* Spoiler warning - Le Toutounier continues the story of characters from Duo. This review will therefore contain some spoilers *
Duo portrays an uncomfortable time in the marriage of Alice and Michel as they try to navigate the difficult fact of her previous infidelity. They work together to put on shows and work is important to Alice as she was brought up with her sisters to understand the importance of earning their keep. The potential disintegration of her marriage therefore poses a double threat as it could also limit her ability to work.
The book doesn’t detail an explosive argument, instead we’re witness to the intensely uncomfortable days where they’re being overly careful around each other, admitting difficult truths and occasionally behaving spitefully. Their gentle breakdown is unbearable but contrasts to the suggestion that Maria, their servant, is being abused by her husband.

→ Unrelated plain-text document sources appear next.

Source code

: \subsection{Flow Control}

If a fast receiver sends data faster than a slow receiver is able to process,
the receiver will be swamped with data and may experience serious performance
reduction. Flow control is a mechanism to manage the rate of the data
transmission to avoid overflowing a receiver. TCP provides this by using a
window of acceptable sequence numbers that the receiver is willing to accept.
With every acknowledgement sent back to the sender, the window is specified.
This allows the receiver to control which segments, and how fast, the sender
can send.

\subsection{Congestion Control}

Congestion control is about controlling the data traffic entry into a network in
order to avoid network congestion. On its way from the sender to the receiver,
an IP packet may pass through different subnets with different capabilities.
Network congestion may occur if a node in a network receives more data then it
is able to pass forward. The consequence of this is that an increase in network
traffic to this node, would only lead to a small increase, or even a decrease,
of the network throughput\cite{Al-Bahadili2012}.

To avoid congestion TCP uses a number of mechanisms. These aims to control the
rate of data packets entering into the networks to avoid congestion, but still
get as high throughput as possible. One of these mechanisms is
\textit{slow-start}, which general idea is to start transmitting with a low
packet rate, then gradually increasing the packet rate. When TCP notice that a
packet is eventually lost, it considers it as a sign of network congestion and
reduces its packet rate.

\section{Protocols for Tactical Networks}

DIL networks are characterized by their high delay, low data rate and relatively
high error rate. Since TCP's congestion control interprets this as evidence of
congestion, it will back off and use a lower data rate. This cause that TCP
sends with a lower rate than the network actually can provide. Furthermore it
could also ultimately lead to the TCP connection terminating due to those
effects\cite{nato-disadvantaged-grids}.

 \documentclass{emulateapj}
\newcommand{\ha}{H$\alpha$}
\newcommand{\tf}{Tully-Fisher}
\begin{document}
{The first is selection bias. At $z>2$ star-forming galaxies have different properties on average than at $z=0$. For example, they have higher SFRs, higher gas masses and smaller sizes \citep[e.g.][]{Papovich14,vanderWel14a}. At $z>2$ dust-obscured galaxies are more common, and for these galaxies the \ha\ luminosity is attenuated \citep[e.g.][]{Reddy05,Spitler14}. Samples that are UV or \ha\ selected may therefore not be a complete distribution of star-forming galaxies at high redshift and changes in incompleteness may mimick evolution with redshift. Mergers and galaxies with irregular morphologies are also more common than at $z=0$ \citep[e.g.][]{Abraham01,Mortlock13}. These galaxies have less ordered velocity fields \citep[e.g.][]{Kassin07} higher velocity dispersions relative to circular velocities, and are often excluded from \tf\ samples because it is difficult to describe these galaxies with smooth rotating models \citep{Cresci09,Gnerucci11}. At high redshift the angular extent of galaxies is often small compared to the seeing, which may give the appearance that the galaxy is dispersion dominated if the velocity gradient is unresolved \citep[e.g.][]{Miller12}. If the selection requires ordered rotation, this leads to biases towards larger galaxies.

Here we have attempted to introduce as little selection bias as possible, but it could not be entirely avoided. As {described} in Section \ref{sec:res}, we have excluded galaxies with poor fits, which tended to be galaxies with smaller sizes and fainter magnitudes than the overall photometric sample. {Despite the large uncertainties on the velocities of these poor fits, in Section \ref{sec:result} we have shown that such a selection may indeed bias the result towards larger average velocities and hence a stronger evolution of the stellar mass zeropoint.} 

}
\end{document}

There is also some subtle suggestion that there may be some force used between Michel and Alice too but it is never detailed. A theme that will continue into Le Toutounier is that of keeping up appearances and the toll it can take.
Le Toutounier follows on from Duo – Alice is still in mourning for Michel and has returned to Paris and two of her sisters, Hermine and Colombe. In some ways they seem close but it is also shown that they do not pry into each other’s lives. Even when Hermine bursts into tears during a meal they do not press her as to why, preferring instead to pretend nothing has happened. Both Colombe and Hermine have fallen for married men and almost envy Alice for having lost her husband to death rather than choice. This is clearly a callous opinion and Alice feels that her sisters don’t feel they can behave with her as they used to. They don’t discuss Michel’s death or the events preceeding it.
I found Le Toutounier a more absorbing read than Duo. The sisters’ relationship with each other is curious and their dalliances with married men are generally kept at the periphery until absolutely necessary to be brought to the fore, fitting in with the assertion that Colette was generally disinterested in her male characters. Their approach to sexual relations is not what you might expect – they do not crave marriage and seemingly feel no remorse for their affairs, at one point it is suggested that one takes pleasure in knowing the misery they cause. Colombe is nonetheless quite innocent and Alice always insisted on twin beds in her marriage, contradicting the bohemian lifestyle suggested by some readers.
Their cramped living conditions and financial struggles are an interesting insight into the lives of unmarried women in the first half of the twentieth century. An intriguing novella in which much depth is hinted at allowing the reader to fill in their backstories from the snippets Colette cleverly reveals.